Political Strategy for a Permanent Democratic Majority

November 7: Two 2020 Lessons From Virginia’s 2019

Amid the mostly-good offyear election results from earlier this week, Virginia’s stood out for me, as I wrote about at New York:

On Tuesday, Virginia Democrats regained control of both the House of Delegates and the State Senate. From one perspective, this Democratic victory seemed inevitable and uneventful. The Donkey Party made big gains in the lower House in 2017 (though a lottery drawing in a tied election went to the GOP and denied Democrats control) and performed very well in federal elections in 2018, flipping three U.S. House seats. Republicans don’t hold any statewide office, haven’t carried the state in a presidential election since 2004, haven’t won a U.S. Senate race since 2002, and have lost the last two gubernatorial contests as well.

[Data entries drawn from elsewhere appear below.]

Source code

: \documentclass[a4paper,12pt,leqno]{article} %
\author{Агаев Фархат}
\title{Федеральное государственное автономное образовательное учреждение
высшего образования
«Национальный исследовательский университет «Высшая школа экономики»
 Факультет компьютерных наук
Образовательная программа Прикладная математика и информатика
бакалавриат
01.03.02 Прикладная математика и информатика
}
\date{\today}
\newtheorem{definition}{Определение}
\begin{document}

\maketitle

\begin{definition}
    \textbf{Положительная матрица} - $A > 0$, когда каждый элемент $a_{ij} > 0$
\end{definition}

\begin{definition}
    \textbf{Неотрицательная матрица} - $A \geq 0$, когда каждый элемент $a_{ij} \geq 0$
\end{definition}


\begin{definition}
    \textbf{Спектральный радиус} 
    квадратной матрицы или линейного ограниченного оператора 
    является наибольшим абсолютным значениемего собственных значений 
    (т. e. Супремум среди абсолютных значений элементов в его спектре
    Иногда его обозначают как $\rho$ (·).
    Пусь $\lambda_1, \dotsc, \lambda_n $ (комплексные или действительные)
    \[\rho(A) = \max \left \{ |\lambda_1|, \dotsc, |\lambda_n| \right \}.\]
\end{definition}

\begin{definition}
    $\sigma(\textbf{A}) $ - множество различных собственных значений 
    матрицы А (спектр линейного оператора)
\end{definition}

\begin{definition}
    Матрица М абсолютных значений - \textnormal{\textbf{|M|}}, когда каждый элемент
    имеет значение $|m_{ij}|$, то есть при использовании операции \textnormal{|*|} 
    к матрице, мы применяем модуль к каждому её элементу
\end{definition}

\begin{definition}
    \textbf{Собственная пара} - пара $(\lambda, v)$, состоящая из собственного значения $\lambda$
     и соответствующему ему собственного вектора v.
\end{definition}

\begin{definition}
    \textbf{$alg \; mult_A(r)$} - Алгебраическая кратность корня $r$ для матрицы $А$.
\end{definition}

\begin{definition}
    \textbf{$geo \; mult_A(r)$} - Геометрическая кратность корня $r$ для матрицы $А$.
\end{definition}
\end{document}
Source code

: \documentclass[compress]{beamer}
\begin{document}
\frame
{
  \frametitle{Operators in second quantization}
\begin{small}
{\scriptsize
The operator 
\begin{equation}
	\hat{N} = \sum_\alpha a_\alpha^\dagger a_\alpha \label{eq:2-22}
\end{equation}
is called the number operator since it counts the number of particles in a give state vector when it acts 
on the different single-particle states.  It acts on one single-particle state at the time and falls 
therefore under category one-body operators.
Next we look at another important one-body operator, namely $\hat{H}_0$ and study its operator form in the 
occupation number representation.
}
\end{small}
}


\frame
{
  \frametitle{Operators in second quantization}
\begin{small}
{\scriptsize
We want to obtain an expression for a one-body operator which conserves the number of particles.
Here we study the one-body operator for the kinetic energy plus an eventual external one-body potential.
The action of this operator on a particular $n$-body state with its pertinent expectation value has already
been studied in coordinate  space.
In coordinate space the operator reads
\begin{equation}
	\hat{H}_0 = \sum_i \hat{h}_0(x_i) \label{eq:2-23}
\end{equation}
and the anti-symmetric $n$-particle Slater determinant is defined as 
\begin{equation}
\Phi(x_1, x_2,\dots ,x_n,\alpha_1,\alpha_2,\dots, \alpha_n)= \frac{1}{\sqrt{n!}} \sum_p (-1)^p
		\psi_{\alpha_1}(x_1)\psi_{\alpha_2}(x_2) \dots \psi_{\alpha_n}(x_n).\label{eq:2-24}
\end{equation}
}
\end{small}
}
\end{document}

But the results could have significant implications beyond the fact that Democrats now hold their first governing “trifecta” in the Commonwealth since 1993 and will control decennial redistricting for both the U.S. House and the state legislature.

Lest we forget, Virginia was on the short list of targets for a Trump reelection campaign determined to expand the map of battleground states beyond Florida, North Carolina, and the three Rust Belt states Trump won by an eyelash in 2016 (Michigan, Pennsylvania, and Wisconsin). That’s not looking very likely right now.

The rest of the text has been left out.